▶ [Exercise details]: All lines of the records below that contain the word "much" must be listed.

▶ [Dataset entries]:
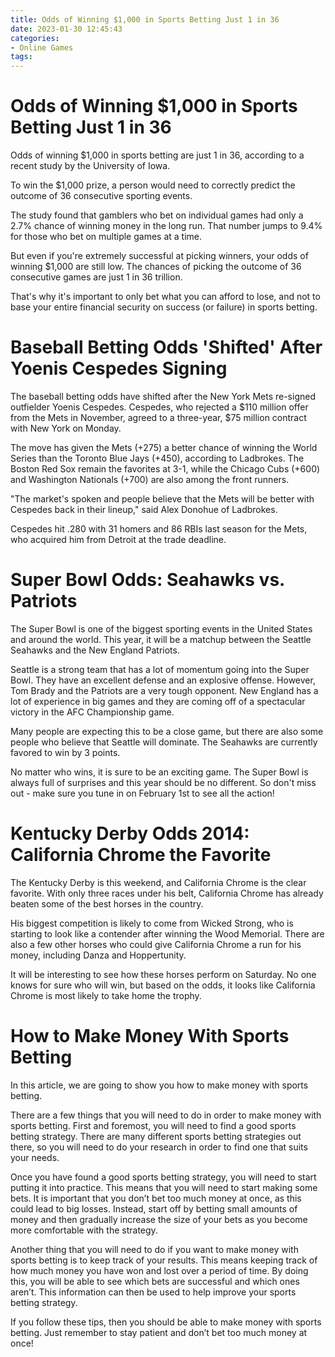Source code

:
 ```yaml
---
title: Odds of Winning $1,000 in Sports Betting Just 1 in 36
date: 2023-01-30 12:45:43
categories:
- Online Games
tags:
---
```



#  Odds of Winning $1,000 in Sports Betting Just 1 in 36

Odds of winning $1,000 in sports betting are just 1 in 36, according to a recent study by the University of Iowa.

To win the $1,000 prize, a person would need to correctly predict the outcome of 36 consecutive sporting events.

The study found that gamblers who bet on individual games had only a 2.7% chance of winning money in the long run. That number jumps to 9.4% for those who bet on multiple games at a time.

But even if you're extremely successful at picking winners, your odds of winning $1,000 are still low. The chances of picking the outcome of 36 consecutive games are just 1 in 36 trillion.

That's why it's important to only bet what you can afford to lose, and not to base your entire financial security on success (or failure) in sports betting.

#  Baseball Betting Odds 'Shifted' After Yoenis Cespedes Signing

The baseball betting odds have shifted after the New York Mets re-signed outfielder Yoenis Cespedes. Cespedes, who rejected a $110 million offer from the Mets in November, agreed to a three-year, $75 million contract with New York on Monday.

The move has given the Mets (+275) a better chance of winning the World Series than the Toronto Blue Jays (+450), according to Ladbrokes. The Boston Red Sox remain the favorites at 3-1, while the Chicago Cubs (+600) and Washington Nationals (+700) are also among the front runners.

"The market's spoken and people believe that the Mets will be better with Cespedes back in their lineup," said Alex Donohue of Ladbrokes.

Cespedes hit .280 with 31 homers and 86 RBIs last season for the Mets, who acquired him from Detroit at the trade deadline.

#  Super Bowl Odds: Seahawks vs. Patriots

The Super Bowl is one of the biggest sporting events in the United States and around the world. This year, it will be a matchup between the Seattle Seahawks and the New England Patriots.

Seattle is a strong team that has a lot of momentum going into the Super Bowl. They have an excellent defense and an explosive offense. However, Tom Brady and the Patriots are a very tough opponent. New England has a lot of experience in big games and they are coming off of a spectacular victory in the AFC Championship game.

Many people are expecting this to be a close game, but there are also some people who believe that Seattle will dominate. The Seahawks are currently favored to win by 3 points.

No matter who wins, it is sure to be an exciting game. The Super Bowl is always full of surprises and this year should be no different. So don't miss out - make sure you tune in on February 1st to see all the action!

#  Kentucky Derby Odds 2014: California Chrome the Favorite

The Kentucky Derby is this weekend, and California Chrome is the clear favorite. With only three races under his belt, California Chrome has already beaten some of the best horses in the country.

His biggest competition is likely to come from Wicked Strong, who is starting to look like a contender after winning the Wood Memorial. There are also a few other horses who could give California Chrome a run for his money, including Danza and Hoppertunity.

It will be interesting to see how these horses perform on Saturday. No one knows for sure who will win, but based on the odds, it looks like California Chrome is most likely to take home the trophy.

#  How to Make Money With Sports Betting

In this article, we are going to show you how to make money with sports betting.

There are a few things that you will need to do in order to make money with sports betting. First and foremost, you will need to find a good sports betting strategy. There are many different sports betting strategies out there, so you will need to do your research in order to find one that suits your needs.

Once you have found a good sports betting strategy, you will need to start putting it into practice. This means that you will need to start making some bets. It is important that you don’t bet too much money at once, as this could lead to big losses. Instead, start off by betting small amounts of money and then gradually increase the size of your bets as you become more comfortable with the strategy.

Another thing that you will need to do if you want to make money with sports betting is to keep track of your results. This means keeping track of how much money you have won and lost over a period of time. By doing this, you will be able to see which bets are successful and which ones aren’t. This information can then be used to help improve your sports betting strategy.

If you follow these tips, then you should be able to make money with sports betting. Just remember to stay patient and don’t bet too much money at once!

▶ [Final answer]:
Once you have found a good sports betting strategy, you will need to start putting it into practice. This means that you will need to start making some bets. It is important that you don’t bet too much money at once, as this could lead to big losses. Instead, start off by betting small amounts of money and then gradually increase the size of your bets as you become more comfortable with the strategy.
Another thing that you will need to do if you want to make money with sports betting is to keep track of your results. This means keeping track of how much money you have won and lost over a period of time. By doing this, you will be able to see which bets are successful and which ones aren’t. This information can then be used to help improve your sports betting strategy.
If you follow these tips, then you should be able to make money with sports betting. Just remember to stay patient and don’t bet too much money at once!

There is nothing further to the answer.